菅首相の長男が示す就活の最強の武器はコネ
菅首相の長男が勤める東北新社が総務省の官僚を接待漬けにしていた問題が国会の中心議題になっています。これに農水省幹部の接待も加わり、更に総務省の幹部はNTTからも接待を受けていたことが判明しました。官僚の接待汚職が蔓延しており、これからも続々と明らかになると思われます。企業が官僚を接待するのは、官僚が許認可の権限を持っており、許認可を得れば莫大な利益をもたらすためです。接待された官僚は、会食は監督先企業との情報交換のためであり、適切な行政を行うためには不可欠であると言いますが、情報交換なら官庁で、または監督先企業の社内でやればよいのであって、会食の形式をとる必要はありません。会食の形式をとるのは、情を通じるためであり、許認可に手心加えてもらうためです。これは接待したことがある人、されたことがある人なら誰だって知っていることです。だから官僚の接待=贈収賄と考えて間違いありません。
ここでは接待を法律面でからではなく、ビジネス面から考えてみたいと思います。取引がある民間企業では、接待は日常的に行われています。

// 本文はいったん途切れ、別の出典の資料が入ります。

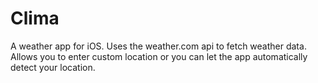 # Clima
A weather app for iOS. Uses the weather.com api to fetch weather data. Allows you to enter custom location or you can let the app automatically detect your location.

取引があるということは利害関係が一致していることであり、責任者同士が会食して親交を深めるのは当然の流れです。民間企業においては、官僚の接待(許認可を得る)のように取引を開始するために接待するということは少ないと思われます。民間企業での取引は金銭的メリットがあって行われるものであり、接待されたから取引を始めるということにはならないからです。むしろ民間企業において取引を始めるためには、話を聞いてもらえる関係性があることが重要になります。それを作るのは営業マンになりますが、企業の盛衰を決めるとても重要な仕事になります。営業マンが飛び込みで話を聞いてもらえる関係性を作り、更に取引を始めるには、大変な時間と努力が必要になりますから、企業は採用の段階で取引の開拓や進展に役に立つ人を採用しようとします。それが東北新社における菅首相長男だったことになります。菅首相長男が東北新社に入社したのは、菅氏が総務大臣に就任した後で、かつ長男は大臣政務秘書官でしたから、衛星放送業務を抱える東北新社としては許認可権を持つ総務省との関係性を考えれば、100%採用となります。たぶん話をすれば電通や博報堂、日本テレビやテレビ朝日でも採用したでしょう。これが東北新社という中堅企業に入社したということは、菅氏が長男の就職に自分の影響力を行使する気が無かったということだと思います。長男の東北新社入社は菅氏が同郷の創業者に頼んで入れてもらったもので、これは民間でも良くある話です。今回これだけ問題になったのは、長男を受け入れた東北新社が余りも長男を総務省官僚の接待に利用し過ぎたためです。
大企業の場合、取引先との関係や今後の取引開拓のために採用した社員をこれだけ露骨に利用することはありません。むしろ直接的には関与させず、なんとなくほのめかして親近感を抱かせる、シンパシーを感じさせるという使い方が多いと思います。でもこれがなかなか効果的なのです。従って、どこの企業でも取引を開始したい企業幹部の子弟が応募してきたら、優先的に採用します。これで分かるように企業は関係性(コネクション=コネ)で動いています。これが今回総務官僚の接待汚職に菅首相の長男が登場した背景です。
これが分かれば、コロナ下の就活生にとってコネが最大の武器になることが分かると思います。今年は更に厳しい就活となると思いますが、そんな中で大企業に就職できるのは親が大企業と有力なコネを持つ就活生です。もうコネ入社は嫌などと言っていられる時代ではありません。